[Saved entries]
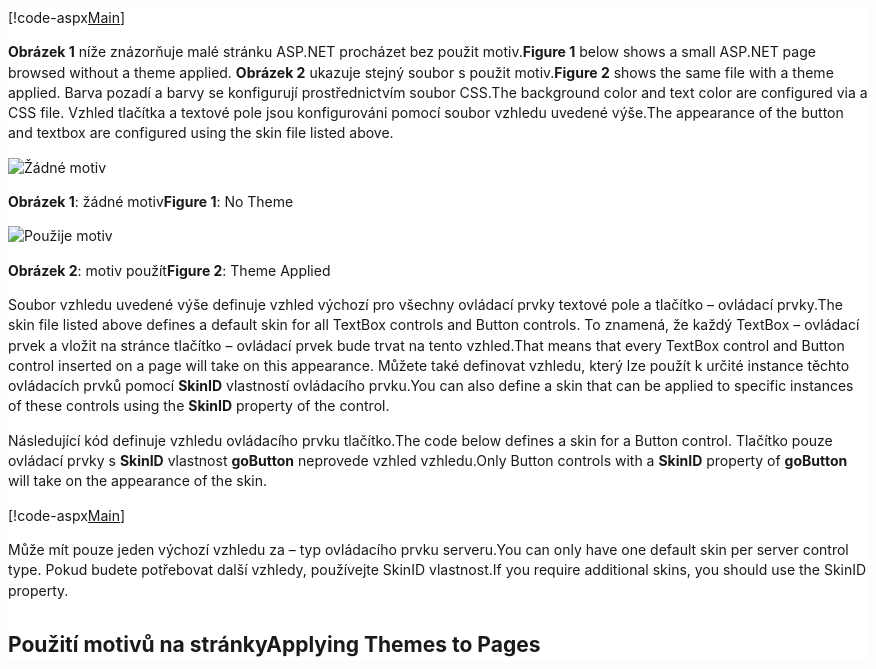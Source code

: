 [!code-aspx[Main](profiles-themes-and-web-parts/samples/sample11.aspx)]

<span data-ttu-id="32f6f-277">**Obrázek 1** níže znázorňuje malé stránku ASP.NET procházet bez použit motiv.</span><span class="sxs-lookup"><span data-stu-id="32f6f-277">**Figure 1** below shows a small ASP.NET page browsed without a theme applied.</span></span> <span data-ttu-id="32f6f-278">**Obrázek 2** ukazuje stejný soubor s použit motiv.</span><span class="sxs-lookup"><span data-stu-id="32f6f-278">**Figure 2** shows the same file with a theme applied.</span></span> <span data-ttu-id="32f6f-279">Barva pozadí a barvy se konfigurují prostřednictvím soubor CSS.</span><span class="sxs-lookup"><span data-stu-id="32f6f-279">The background color and text color are configured via a CSS file.</span></span> <span data-ttu-id="32f6f-280">Vzhled tlačítka a textové pole jsou konfigurováni pomocí soubor vzhledu uvedené výše.</span><span class="sxs-lookup"><span data-stu-id="32f6f-280">The appearance of the button and textbox are configured using the skin file listed above.</span></span>


![Žádné motiv](profiles-themes-and-web-parts/_static/image1.gif)

<span data-ttu-id="32f6f-282">**Obrázek 1**: žádné motiv</span><span class="sxs-lookup"><span data-stu-id="32f6f-282">**Figure 1**: No Theme</span></span>


![Použije motiv](profiles-themes-and-web-parts/_static/image2.gif)

<span data-ttu-id="32f6f-284">**Obrázek 2**: motiv použít</span><span class="sxs-lookup"><span data-stu-id="32f6f-284">**Figure 2**: Theme Applied</span></span>


<span data-ttu-id="32f6f-285">Soubor vzhledu uvedené výše definuje vzhled výchozí pro všechny ovládací prvky textové pole a tlačítko – ovládací prvky.</span><span class="sxs-lookup"><span data-stu-id="32f6f-285">The skin file listed above defines a default skin for all TextBox controls and Button controls.</span></span> <span data-ttu-id="32f6f-286">To znamená, že každý TextBox – ovládací prvek a vložit na stránce tlačítko – ovládací prvek bude trvat na tento vzhled.</span><span class="sxs-lookup"><span data-stu-id="32f6f-286">That means that every TextBox control and Button control inserted on a page will take on this appearance.</span></span> <span data-ttu-id="32f6f-287">Můžete také definovat vzhledu, který lze použít k určité instance těchto ovládacích prvků pomocí **SkinID** vlastností ovládacího prvku.</span><span class="sxs-lookup"><span data-stu-id="32f6f-287">You can also define a skin that can be applied to specific instances of these controls using the **SkinID** property of the control.</span></span>

<span data-ttu-id="32f6f-288">Následující kód definuje vzhledu ovládacího prvku tlačítko.</span><span class="sxs-lookup"><span data-stu-id="32f6f-288">The code below defines a skin for a Button control.</span></span> <span data-ttu-id="32f6f-289">Tlačítko pouze ovládací prvky s **SkinID** vlastnost **goButton** neprovede vzhled vzhledu.</span><span class="sxs-lookup"><span data-stu-id="32f6f-289">Only Button controls with a **SkinID** property of **goButton** will take on the appearance of the skin.</span></span>

[!code-aspx[Main](profiles-themes-and-web-parts/samples/sample12.aspx)]

<span data-ttu-id="32f6f-290">Může mít pouze jeden výchozí vzhledu za – typ ovládacího prvku serveru.</span><span class="sxs-lookup"><span data-stu-id="32f6f-290">You can only have one default skin per server control type.</span></span> <span data-ttu-id="32f6f-291">Pokud budete potřebovat další vzhledy, používejte SkinID vlastnost.</span><span class="sxs-lookup"><span data-stu-id="32f6f-291">If you require additional skins, you should use the SkinID property.</span></span>

## <a name="applying-themes-to-pages"></a><span data-ttu-id="32f6f-292">Použití motivů na stránky</span><span class="sxs-lookup"><span data-stu-id="32f6f-292">Applying Themes to Pages</span></span>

→ **HOW TO COMPLETE THIS TASK**
The answer must be every line of the data that contains the word "with".

→ **RESPONSE AREA**
<span data-ttu-id="32f6f-277">**Obrázek 1** níže znázorňuje malé stránku ASP.NET procházet bez použit motiv.</span><span class="sxs-lookup"><span data-stu-id="32f6f-277">**Figure 1** below shows a small ASP.NET page browsed without a theme applied.</span></span> <span data-ttu-id="32f6f-278">**Obrázek 2** ukazuje stejný soubor s použit motiv.</span><span class="sxs-lookup"><span data-stu-id="32f6f-278">**Figure 2** shows the same file with a theme applied.</span></span> <span data-ttu-id="32f6f-279">Barva pozadí a barvy se konfigurují prostřednictvím soubor CSS.</span><span class="sxs-lookup"><span data-stu-id="32f6f-279">The background color and text color are configured via a CSS file.</span></span> <span data-ttu-id="32f6f-280">Vzhled tlačítka a textové pole jsou konfigurováni pomocí soubor vzhledu uvedené výše.</span><span class="sxs-lookup"><span data-stu-id="32f6f-280">The appearance of the button and textbox are configured using the skin file listed above.</span></span>
<span data-ttu-id="32f6f-288">Následující kód definuje vzhledu ovládacího prvku tlačítko.</span><span class="sxs-lookup"><span data-stu-id="32f6f-288">The code below defines a skin for a Button control.</span></span> <span data-ttu-id="32f6f-289">Tlačítko pouze ovládací prvky s **SkinID** vlastnost **goButton** neprovede vzhled vzhledu.</span><span class="sxs-lookup"><span data-stu-id="32f6f-289">Only Button controls with a **SkinID** property of **goButton** will take on the appearance of the skin.</span></span>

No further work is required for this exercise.